Phase 1 — HTTP transport, tools only

Phase 2 — Resources as on-demand tools

MCP resources are contextual data that servers expose (files, documents, database rows, live state). The naive approach would be to inject them into the system prompt at craft_prompt time — but that busts Anthropic prompt caching entirely, since the system prompt is the most valuable thing to keep stable across turns.

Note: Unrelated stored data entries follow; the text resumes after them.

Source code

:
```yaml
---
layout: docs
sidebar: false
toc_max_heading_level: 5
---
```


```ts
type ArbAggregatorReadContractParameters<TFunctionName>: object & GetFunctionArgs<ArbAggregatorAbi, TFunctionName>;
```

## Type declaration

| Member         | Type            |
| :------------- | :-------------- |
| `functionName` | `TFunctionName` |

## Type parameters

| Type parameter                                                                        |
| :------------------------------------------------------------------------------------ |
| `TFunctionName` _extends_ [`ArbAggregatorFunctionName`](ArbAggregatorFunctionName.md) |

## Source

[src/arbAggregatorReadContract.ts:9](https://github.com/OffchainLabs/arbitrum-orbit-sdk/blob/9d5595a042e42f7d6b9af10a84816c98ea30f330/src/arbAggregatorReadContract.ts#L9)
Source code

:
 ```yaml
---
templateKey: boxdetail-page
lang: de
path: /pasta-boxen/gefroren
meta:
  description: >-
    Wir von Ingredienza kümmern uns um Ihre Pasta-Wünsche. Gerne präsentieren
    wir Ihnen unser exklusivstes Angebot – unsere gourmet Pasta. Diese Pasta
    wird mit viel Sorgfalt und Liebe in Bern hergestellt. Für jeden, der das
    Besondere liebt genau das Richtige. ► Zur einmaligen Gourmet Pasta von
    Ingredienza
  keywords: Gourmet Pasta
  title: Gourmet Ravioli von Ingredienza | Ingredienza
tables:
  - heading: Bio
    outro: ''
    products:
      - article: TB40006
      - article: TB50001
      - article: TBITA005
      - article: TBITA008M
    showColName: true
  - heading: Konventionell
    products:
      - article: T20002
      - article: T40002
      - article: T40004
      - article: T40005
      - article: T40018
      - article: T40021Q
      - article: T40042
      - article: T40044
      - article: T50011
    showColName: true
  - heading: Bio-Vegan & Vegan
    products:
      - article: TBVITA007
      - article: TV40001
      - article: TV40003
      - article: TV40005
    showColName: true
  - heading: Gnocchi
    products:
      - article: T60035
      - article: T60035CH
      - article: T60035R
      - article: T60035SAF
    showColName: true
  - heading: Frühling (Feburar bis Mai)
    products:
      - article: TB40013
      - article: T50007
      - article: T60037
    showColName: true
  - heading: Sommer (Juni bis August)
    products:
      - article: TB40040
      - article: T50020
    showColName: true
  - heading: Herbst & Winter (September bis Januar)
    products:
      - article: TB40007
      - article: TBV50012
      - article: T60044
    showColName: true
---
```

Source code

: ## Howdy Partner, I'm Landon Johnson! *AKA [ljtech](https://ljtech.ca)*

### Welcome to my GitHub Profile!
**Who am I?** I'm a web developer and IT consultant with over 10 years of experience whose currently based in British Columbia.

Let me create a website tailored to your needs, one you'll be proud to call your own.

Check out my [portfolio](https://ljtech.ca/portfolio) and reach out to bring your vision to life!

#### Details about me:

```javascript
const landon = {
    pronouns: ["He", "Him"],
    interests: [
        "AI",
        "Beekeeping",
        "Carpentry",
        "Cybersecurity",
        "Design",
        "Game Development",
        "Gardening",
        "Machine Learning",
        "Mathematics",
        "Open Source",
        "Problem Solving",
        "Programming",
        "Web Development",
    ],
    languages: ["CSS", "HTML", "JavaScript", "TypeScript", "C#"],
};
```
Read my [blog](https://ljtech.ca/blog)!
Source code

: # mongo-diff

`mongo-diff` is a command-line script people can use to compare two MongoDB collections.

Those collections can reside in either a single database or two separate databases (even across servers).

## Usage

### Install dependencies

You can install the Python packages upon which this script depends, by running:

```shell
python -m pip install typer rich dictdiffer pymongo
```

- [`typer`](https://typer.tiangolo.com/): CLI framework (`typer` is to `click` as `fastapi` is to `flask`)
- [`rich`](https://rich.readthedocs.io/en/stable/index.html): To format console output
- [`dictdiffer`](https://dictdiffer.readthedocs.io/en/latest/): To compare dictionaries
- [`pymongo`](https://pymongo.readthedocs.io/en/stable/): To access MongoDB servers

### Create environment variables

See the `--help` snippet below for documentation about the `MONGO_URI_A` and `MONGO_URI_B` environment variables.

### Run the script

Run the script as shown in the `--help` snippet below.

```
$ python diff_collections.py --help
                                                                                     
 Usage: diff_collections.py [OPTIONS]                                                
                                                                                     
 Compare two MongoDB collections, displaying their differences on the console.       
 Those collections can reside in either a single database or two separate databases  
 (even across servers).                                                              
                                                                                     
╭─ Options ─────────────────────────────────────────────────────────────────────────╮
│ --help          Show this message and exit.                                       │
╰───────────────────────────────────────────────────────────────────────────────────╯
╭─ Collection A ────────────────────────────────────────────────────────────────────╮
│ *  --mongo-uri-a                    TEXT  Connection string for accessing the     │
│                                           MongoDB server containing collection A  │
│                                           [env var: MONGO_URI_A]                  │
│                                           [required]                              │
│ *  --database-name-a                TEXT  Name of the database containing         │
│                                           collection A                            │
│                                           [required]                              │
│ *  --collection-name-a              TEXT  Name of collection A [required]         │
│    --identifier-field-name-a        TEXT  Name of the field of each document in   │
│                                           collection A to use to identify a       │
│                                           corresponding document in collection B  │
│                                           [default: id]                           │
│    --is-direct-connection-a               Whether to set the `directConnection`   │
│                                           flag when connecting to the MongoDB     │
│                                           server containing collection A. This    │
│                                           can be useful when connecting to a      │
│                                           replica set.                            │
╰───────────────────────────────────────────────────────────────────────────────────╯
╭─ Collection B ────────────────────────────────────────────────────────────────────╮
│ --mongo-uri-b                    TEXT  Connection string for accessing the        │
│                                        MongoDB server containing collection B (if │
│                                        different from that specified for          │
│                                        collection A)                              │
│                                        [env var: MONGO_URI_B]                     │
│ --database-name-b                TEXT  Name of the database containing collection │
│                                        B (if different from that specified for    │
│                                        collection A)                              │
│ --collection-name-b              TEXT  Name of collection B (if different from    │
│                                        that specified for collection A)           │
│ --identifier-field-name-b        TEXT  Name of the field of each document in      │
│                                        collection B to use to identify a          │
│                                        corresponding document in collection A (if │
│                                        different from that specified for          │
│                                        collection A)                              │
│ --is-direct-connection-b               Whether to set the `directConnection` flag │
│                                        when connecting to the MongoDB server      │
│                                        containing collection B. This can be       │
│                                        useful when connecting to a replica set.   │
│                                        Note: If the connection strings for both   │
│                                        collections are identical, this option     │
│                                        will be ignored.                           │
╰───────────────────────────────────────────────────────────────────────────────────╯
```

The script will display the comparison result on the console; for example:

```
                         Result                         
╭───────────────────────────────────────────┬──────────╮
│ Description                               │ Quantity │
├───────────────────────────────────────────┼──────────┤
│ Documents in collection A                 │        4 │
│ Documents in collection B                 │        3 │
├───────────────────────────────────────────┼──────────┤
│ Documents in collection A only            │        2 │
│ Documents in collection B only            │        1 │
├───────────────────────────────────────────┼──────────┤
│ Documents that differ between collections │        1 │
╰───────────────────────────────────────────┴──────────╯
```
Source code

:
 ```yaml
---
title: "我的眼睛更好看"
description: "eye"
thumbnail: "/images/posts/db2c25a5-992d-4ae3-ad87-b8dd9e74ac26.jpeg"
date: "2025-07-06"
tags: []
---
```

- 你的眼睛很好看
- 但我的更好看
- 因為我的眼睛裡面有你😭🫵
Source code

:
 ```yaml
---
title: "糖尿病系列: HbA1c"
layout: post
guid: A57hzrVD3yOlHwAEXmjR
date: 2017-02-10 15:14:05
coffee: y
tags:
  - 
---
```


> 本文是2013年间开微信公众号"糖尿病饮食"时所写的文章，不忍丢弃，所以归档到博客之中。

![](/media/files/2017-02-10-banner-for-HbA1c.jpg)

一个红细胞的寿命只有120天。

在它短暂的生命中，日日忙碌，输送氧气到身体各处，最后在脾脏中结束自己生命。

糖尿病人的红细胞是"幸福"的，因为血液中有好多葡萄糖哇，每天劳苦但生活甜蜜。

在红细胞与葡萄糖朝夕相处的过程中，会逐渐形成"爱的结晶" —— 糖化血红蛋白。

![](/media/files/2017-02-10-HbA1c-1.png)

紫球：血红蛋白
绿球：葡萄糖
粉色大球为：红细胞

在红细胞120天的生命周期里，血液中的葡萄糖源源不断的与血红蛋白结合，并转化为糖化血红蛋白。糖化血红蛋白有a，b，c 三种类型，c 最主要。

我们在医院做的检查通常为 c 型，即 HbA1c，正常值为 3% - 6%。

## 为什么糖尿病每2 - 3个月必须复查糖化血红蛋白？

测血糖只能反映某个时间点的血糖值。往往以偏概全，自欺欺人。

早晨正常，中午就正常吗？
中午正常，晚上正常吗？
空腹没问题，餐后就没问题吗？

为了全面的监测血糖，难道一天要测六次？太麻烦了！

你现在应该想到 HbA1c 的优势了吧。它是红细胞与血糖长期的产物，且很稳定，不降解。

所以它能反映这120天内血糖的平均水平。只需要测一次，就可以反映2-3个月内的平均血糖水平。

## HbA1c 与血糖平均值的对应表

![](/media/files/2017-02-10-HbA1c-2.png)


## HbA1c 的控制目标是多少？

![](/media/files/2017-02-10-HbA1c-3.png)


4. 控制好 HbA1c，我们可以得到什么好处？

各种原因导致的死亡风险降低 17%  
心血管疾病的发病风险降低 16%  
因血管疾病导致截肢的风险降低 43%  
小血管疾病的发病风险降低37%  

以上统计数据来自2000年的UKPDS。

The right approach is how Claude and Cursor actually handle resources: expose them as tools the LLM can call on demand. If an MCP server advertises the resources capability, synthesise two additional tool classes for it — mcp_list_resources (wraps resources/list, returns available resources with descriptions) and mcp_read_resource (wraps resources/read for a given URI). The LLM calls them when it decides it needs something; resource content arrives as a tool result at the tail of the conversation, where nothing is cached anyway. No automatic injection, no cache impact, and the model only fetches what it actually needs for the task at hand.


The real value of MCP for Discourse isn’t any single integration. It’s that once the client infrastructure exists, every MCP server that anyone in the ecosystem builds becomes immediately available to Discourse agents with no additional code. The MCP registry already lists hundreds of servers across every major SaaS category; community directories track thousands more. That’s the USB-C argument: one protocol, universal compatibility. Discourse should be a first-class citizen in it.

We’re aiming to have a working prototype of Phase 1 shipping for community feedback in the coming weeks. Discussion welcome on meta.discourse.org.